10. Añadir 10 mL de 1 x de tampón de lavado a cada tubo y combinar 4 tubos en tubo de centrífuga limpio 1 (es decir, resultante en 2 tubos).
11. Rellenar estos tubos con tampón de lavado 1 x 50 mL y repetir pasos 2.7-2.9.
12. Piscina crudos pellets mitocondriales en 1 tubo con un gotero y dispersan uniformemente con el pincel fino (puede usarse una pequeña cantidad de tampón de lavado pero el volumen final debe ser menos de 3 mL para caber en la parte superior del gradiente). Suavemente la capa la suspensión mitocondrial con un gotero en los 2 continua 0 – 4.4% (w/v) PVP gradientes.
13. Equilibrar los tubos por peso (1 x de tampón de lavado) y centrifugar a 40.000 x g a 4 ° C durante 40 minutos Asegúrese de que la rotura se ha apagado. Las mitocondrias se migrarán a una banda cerca del fondo del tubo, o pueden estar presentes en la solución de pesado en la parte inferior del tubo (identificado por una banda turbia, amarillenta; Figura 2).
14. Retire con cuidado la superior 5 cm de la solución por encima de la banda mitocondrial por la aspiración.
15. Distribuir la solución restante que contiene la mitocondria en 2 tubos limpios y llenan de 1 x de tampón de lavado. Distribuir uniformemente el gradiente de densidad coloidal y mitocondrias que cubre la boca del tubo con una película plástica de la parafina y invirtiendo varias veces. Centrifugar 15 min a 31.000 x g a 4 ° C con el frenado lento.
    Nota: Antes de la centrifugación, asegúrese de que las mitocondrias y el gradiente de densidad coloidal restante se distribuyen uniformemente.
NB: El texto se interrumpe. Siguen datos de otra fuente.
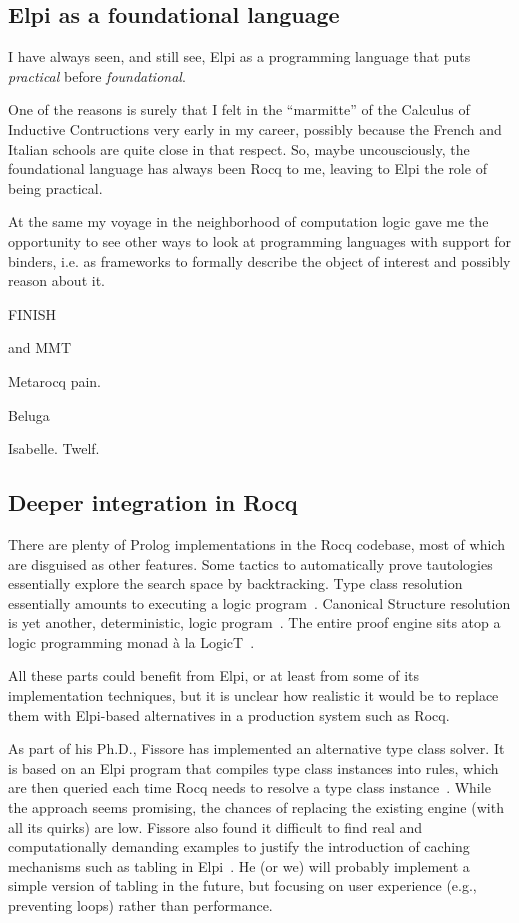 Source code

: \documentclass{these-ISSS}
\begin{document}
\subsection{Elpi as a foundational language}

I have always seen, and still see, Elpi as a programming language
that puts \emph{practical} before \emph{foundational}.

One of the reasons is surely
that I felt in the ``marmitte'' of the Calculus of
Inductive Contructions very early in my career, possibly because
the French and Italian schools are quite close in that respect.
So, maybe uncousciously, the foundational language has always
been Rocq to me, leaving to Elpi the role of being practical.

At the same my voyage in the neighborhood of computation logic
gave me the opportunity to see other ways to look at programming
languages with support for binders, i.e. as frameworks to formally
describe the object of interest and possibly reason about it.

FINISH

 and
MMT~\cite{RABE20131}


Metarocq pain.

Beluga\cite{DBLP:conf/cade/PientkaC15,10.1007/978-3-642-12251-4_1}

Isabelle.
 Twelf.


\subsection{Deeper integration in Rocq}

There are plenty of Prolog implementations in the Rocq codebase, most of
which are disguised as other features. Some tactics to automatically prove
tautologies essentially explore the search space by backtracking. Type class
resolution essentially amounts to executing a logic program~\cite{fctc}.
Canonical Structure resolution is yet another, deterministic, logic
program~\cite{tassi13}. The entire proof engine sits atop a logic programming
monad à la LogicT~\cite{logicT}.

All these parts could benefit from Elpi, or at least from some of its
implementation techniques, but it is unclear how realistic it would be to
replace them with Elpi-based alternatives in a production system such as Rocq.

As part of his Ph.D., Fissore has implemented an alternative type class solver.
It is based on an Elpi program that compiles type class instances into rules,
which are then queried each time Rocq needs to resolve a type class
instance~\cite{newtc,unifforfree}. While the approach seems promising, the
chances of replacing the existing engine (with all its quirks) are low. Fissore
also found it difficult to find real and computationally demanding examples to
justify the introduction of caching mechanisms such as tabling in
Elpi~\cite{selsam2020tabledtypeclassresolution,brigittePHD}. He (or we) will
probably implement a simple version of tabling in the future, but focusing on
user experience (e.g., preventing loops) rather than performance.
\end{document}
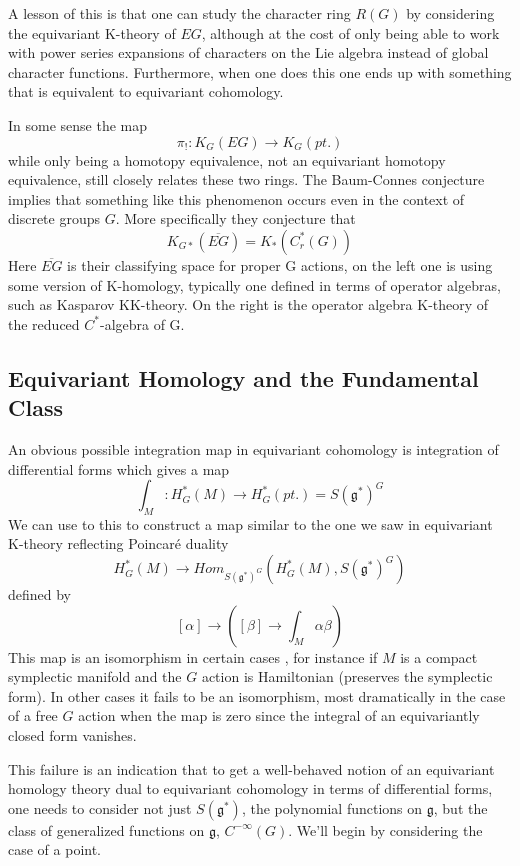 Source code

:\documentclass[a4paper,a4paper]{article}
\theoremstyle{conjecture}
\begin{document}
A lesson of this is that one can study the character ring
$R(G)$ by considering the
equivariant K-theory of $EG$, although at the cost of
only being able to work with power series expansions of characters on the
Lie algebra instead of global character functions. Furthermore, when one
does this one ends up with something that is equivalent to equivariant cohomology.
 
In some sense the map
$$\pi_!:K_G(EG)\rightarrow K_G(pt.)$$
while only being a homotopy equivalence, not an equivariant homotopy
equivalence, still closely relates these two rings.  
The Baum-Connes conjecture implies that something like this phenomenon occurs even in the
context of discrete groups $G$. More specifically they conjecture \cite{BCH} that
$$K_{G*}(\overline{EG})=K_*(C_r^*(G))$$
Here $\overline{EG}$ is their classifying space for proper G
actions, on the left one is using some version of K-homology,
typically one defined in terms of operator algebras, such as
Kasparov KK-theory. On the right is the operator algebra K-theory
of the reduced $C^*$-algebra of G.


\subsection {Equivariant Homology and the Fundamental Class}

An obvious possible integration map in equivariant cohomology is
integration of differential forms which gives a map
$$\int_M:H^*_G(M)\rightarrow H^*_G(pt.)=S(\mathfrak g^*)^G$$
We can use to this to construct a map similar to the one we saw in equivariant K-theory reflecting
Poincar\'e duality
$$H^*_G(M)\rightarrow Hom _{S(\mathfrak g^*)^G}(H^*_G(M),S(\mathfrak g^*)^G)$$
defined by
$$[\alpha]\rightarrow ([\beta]\rightarrow \int_M \alpha\beta)$$
This map is an isomorphism in certain cases \cite{Ginzburg}, for instance
if $M$ is a compact symplectic manifold and the $G$ action is Hamiltonian (preserves
the symplectic form).  In other cases it fails to be an isomorphism, most dramatically
in the case of a free $G$ action when the map is zero since the integral of an equivariantly
closed form vanishes.  

This failure is an indication that to get a well-behaved notion of an
equivariant homology theory dual to equivariant cohomology in terms of differential
forms, one needs to consider not just $S(\mathfrak g^*)$, the polynomial functions on $\mathfrak g$, but the
class of generalized functions on $\mathfrak g$, $C^{-\infty}(G)$.  We'll begin by considering the
case of a point.
\end{document}
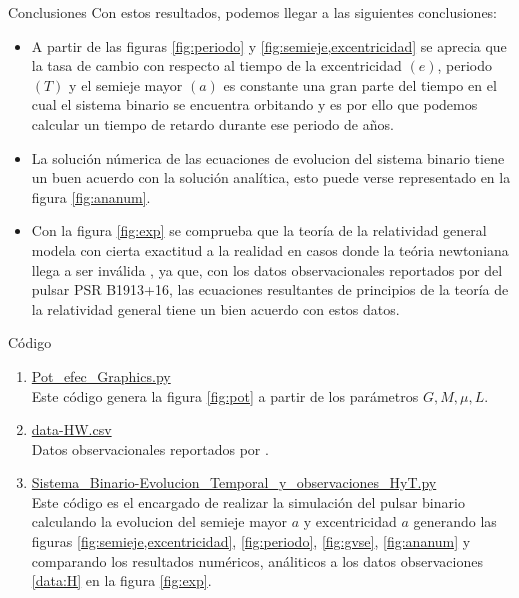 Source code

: \begin{frame}{Conclusiones}
    Con estos resultados, podemos llegar a las siguientes conclusiones:
\begin{itemize}
    \item A partir de las figuras \ref{fig:periodo} y \ref{fig:semieje,excentricidad} se aprecia que la tasa de cambio 
    con respecto al tiempo de la excentricidad $(e)$, periodo $(T)$ y el semieje mayor $(a)$ es constante una gran parte del 
    tiempo en el cual el sistema binario se encuentra orbitando y es por ello que podemos calcular un tiempo de retardo durante ese periodo de años.
    \item La solución númerica de las ecuaciones de evolucion del sistema binario tiene un buen acuerdo con la solución analítica, esto puede verse representado
    en la figura \ref{fig:ananum}.
    \item Con la figura \ref{fig:exp} se comprueba que la teoría de la relatividad general modela con cierta exactitud a la realidad en casos donde la teória newtoniana llega a ser inválida
    , ya que, con los datos observacionales reportados por \cite{Weisberg2010} del pulsar PSR B1913+16, las ecuaciones resultantes de principios de la teoría de la relatividad general tiene un bien acuerdo con estos datos.
\end{itemize}
\end{frame}
\begin{frame}{Código}
    \begin{enumerate}
        \item \href{https://github.com/giovannilopez9808/Notas_Agosto_2020/blob/master/RG/Proyecto_final/Documento/Scripts/Pot_efec_Graphics.py}{Pot\_efec\_Graphics.py\label{cod:potefe}}\\
        Este código genera la figura \ref{fig:pot} a partir de los parámetros $G,M,\mu,L$.
        \item \href{https://github.com/giovannilopez9808/Notas_Agosto_2020/blob/master/RG/Proyecto_final/Documento/Scripts/data-HW.csv}{data-HW.csv\label{data:H}}\\
        Datos observacionales reportados por \cite{Weisberg2010}.
        \item \href{https://github.com/giovannilopez9808/Notas_Agosto_2020/blob/master/RG/Proyecto_final/Documento/Scripts/Sistema_Binario-Evolucion_Temporal_y_observaciones_HyT.py}{Sistema\_Binario-Evolucion\_Temporal\_y\_observaciones\_HyT.py\label{cod:evo}}\\
        Este código es el encargado de realizar la simulación del pulsar binario calculando la evolucion del semieje mayor $a$ y excentricidad $a$ generando las figuras \ref{fig:semieje,excentricidad}, \ref{fig:periodo}, \ref{fig:gvse}, \ref{fig:ananum} y comparando los resultados numéricos, análiticos a los datos observaciones 
        \ref{data:H} en la figura \ref{fig:exp}.
    \end{enumerate}
\end{frame} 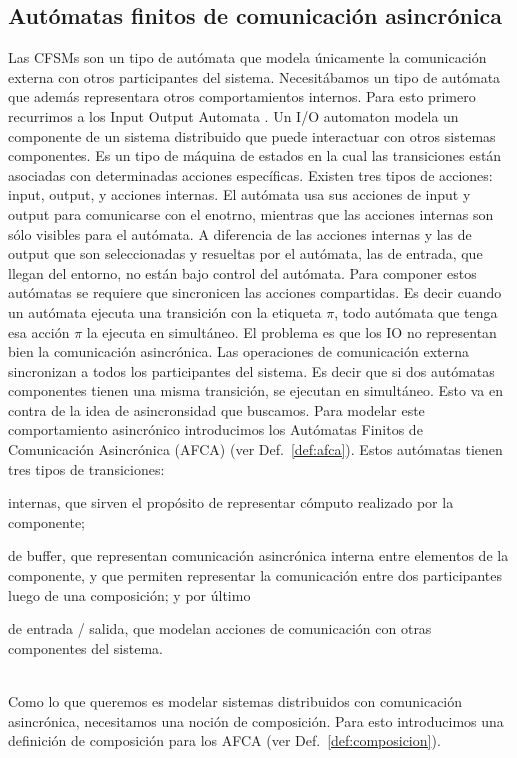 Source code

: \subsection{Autómatas finitos de comunicación asincrónica}
Las CFSMs son un tipo de autómata que modela únicamente la comunicación externa con otros participantes del sistema. Necesitábamos un tipo de autómata que además representara otros comportamientos internos. Para esto primero recurrimos a los Input Output Automata \cite{lynch:cwiq-2_3}. 
Un I/O automaton modela un componente de un sistema distribuido que puede interactuar con otros sistemas componentes. Es un tipo de máquina de estados en la cual las transiciones están asociadas con determinadas acciones específicas. Existen tres tipos de acciones: input, output, y acciones internas. El autómata usa sus acciones de input y output para comunicarse con el enotrno, mientras que las acciones internas son sólo visibles para el autómata. A diferencia de las acciones internas y las de output que son seleccionadas y resueltas por el autómata, las de entrada, que llegan del entorno, no están bajo control del autómata. Para componer estos autómatas se requiere que sincronicen las acciones compartidas. Es decir cuando un autómata ejecuta una transición con la etiqueta $\pi$, todo autómata que tenga esa acción $\pi$ la ejecuta en simultáneo.
El problema es que los IO no representan bien la comunicación asincrónica. Las operaciones de comunicación externa sincronizan a todos los participantes del sistema. Es decir que si dos autómatas componentes tienen una misma transición, se ejecutan en simultáneo. Esto va en contra de la idea de asincronsidad que buscamos.
Para modelar este comportamiento asincrónico introducimos los Autómatas Finitos de Comunicación Asincrónica (AFCA) (ver Def.~\ref{def:afca}). Estos autómatas tienen tres tipos de transiciones: 
\begin{inparaenum}[1)]
\item internas, que sirven el propósito de representar cómputo realizado por la componente; 
\item de buffer, que representan comunicación asincrónica interna entre elementos de la componente, y que permiten representar la comunicación entre dos participantes luego de una composición; y por último 
\item de entrada / salida, que modelan acciones de comunicación con otras componentes del sistema.
\end{inparaenum} \\
Como lo que queremos es modelar sistemas distribuidos con comunicación asincrónica, necesitamos una noción de composición. Para esto introducimos una definición de composición para los AFCA (ver Def.~\ref{def:composicion}). 

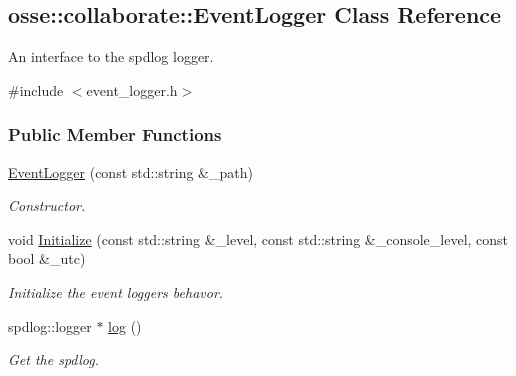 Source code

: \hypertarget{classosse_1_1collaborate_1_1_event_logger}{}\subsection{osse\+:\+:collaborate\+:\+:Event\+Logger Class Reference}
\label{classosse_1_1collaborate_1_1_event_logger}


An interface to the spdlog logger.  




{\ttfamily \#include $<$event\+\_\+logger.\+h$>$}

\subsubsection*{Public Member Functions}
\begin{DoxyCompactItemize}
\item 
\hyperlink{classosse_1_1collaborate_1_1_event_logger_a9c87908de9f2673fe6464b59df4082d1}{Event\+Logger} (const std\+::string \&\+\_\+path)
\begin{DoxyCompactList}\small\item\em Constructor. \end{DoxyCompactList}\item 
void \hyperlink{classosse_1_1collaborate_1_1_event_logger_ad76479bfe7482caf22f6fd9e70445640}{Initialize} (const std\+::string \&\+\_\+level, const std\+::string \&\+\_\+console\+\_\+level, const bool \&\+\_\+utc)
\begin{DoxyCompactList}\small\item\em Initialize the event logger\textquotesingle{}s behavor. \end{DoxyCompactList}\item 
spdlog\+::logger $\ast$ \hyperlink{classosse_1_1collaborate_1_1_event_logger_a76adbd3cee03eb159797eb14dd496bc6}{log} ()
\begin{DoxyCompactList}\small\item\em Get the spdlog. \end{DoxyCompactList}\end{DoxyCompactItemize}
De lo contrario, el gradiente de densidad coloidal puede concentrarse en la parte inferior del tubo y prevenir la granulación de las mitocondrias.
16. Eliminar el sobrenadante por aspiración, llene el tubo de lavado 1 x 50 mL de tampón e invertir otra vez para asegurar una mezcla. Centrifugar 15 min a 31.000 x g a 4 ° C con el frenado lento.
17. Aspirar el sobrenadante y recoger los pellets mitocondriales en tan pequeña un volumen (~ 500 μl) como sea posible usando una pipeta con modificada 200 μL puntas (cortadas la punta un poco por encima de su extremo para aumentar su apertura). Coloque las mitocondrias en un tubo de 1,5 mL y mantener en hielo para su uso inmediato o tienda a-80 ° C.
    Nota: Si las mitocondrias se utilizará para la electroforesis del gel de la sulfato-poliacrilamida de sodio dodecyl (SDS-PAGE), BN-PAGE, o análisis del immunoblot, usan 1 x de tampón de lavado sin BSA para el lavado final (es decir, paso 2.15 y 2.16).
18. Determinar la concentración de proteínas de las mitocondrias mediante el método de Bradford.
    Nota: Para alícuotas de BN-PAGE centrifugar a 4 ° C y pellets tienda a-80 ° C hasta su uso. Para mediciones de consumo de oxígeno, pueden utilizarse sólo las mitocondrias recién aisladas.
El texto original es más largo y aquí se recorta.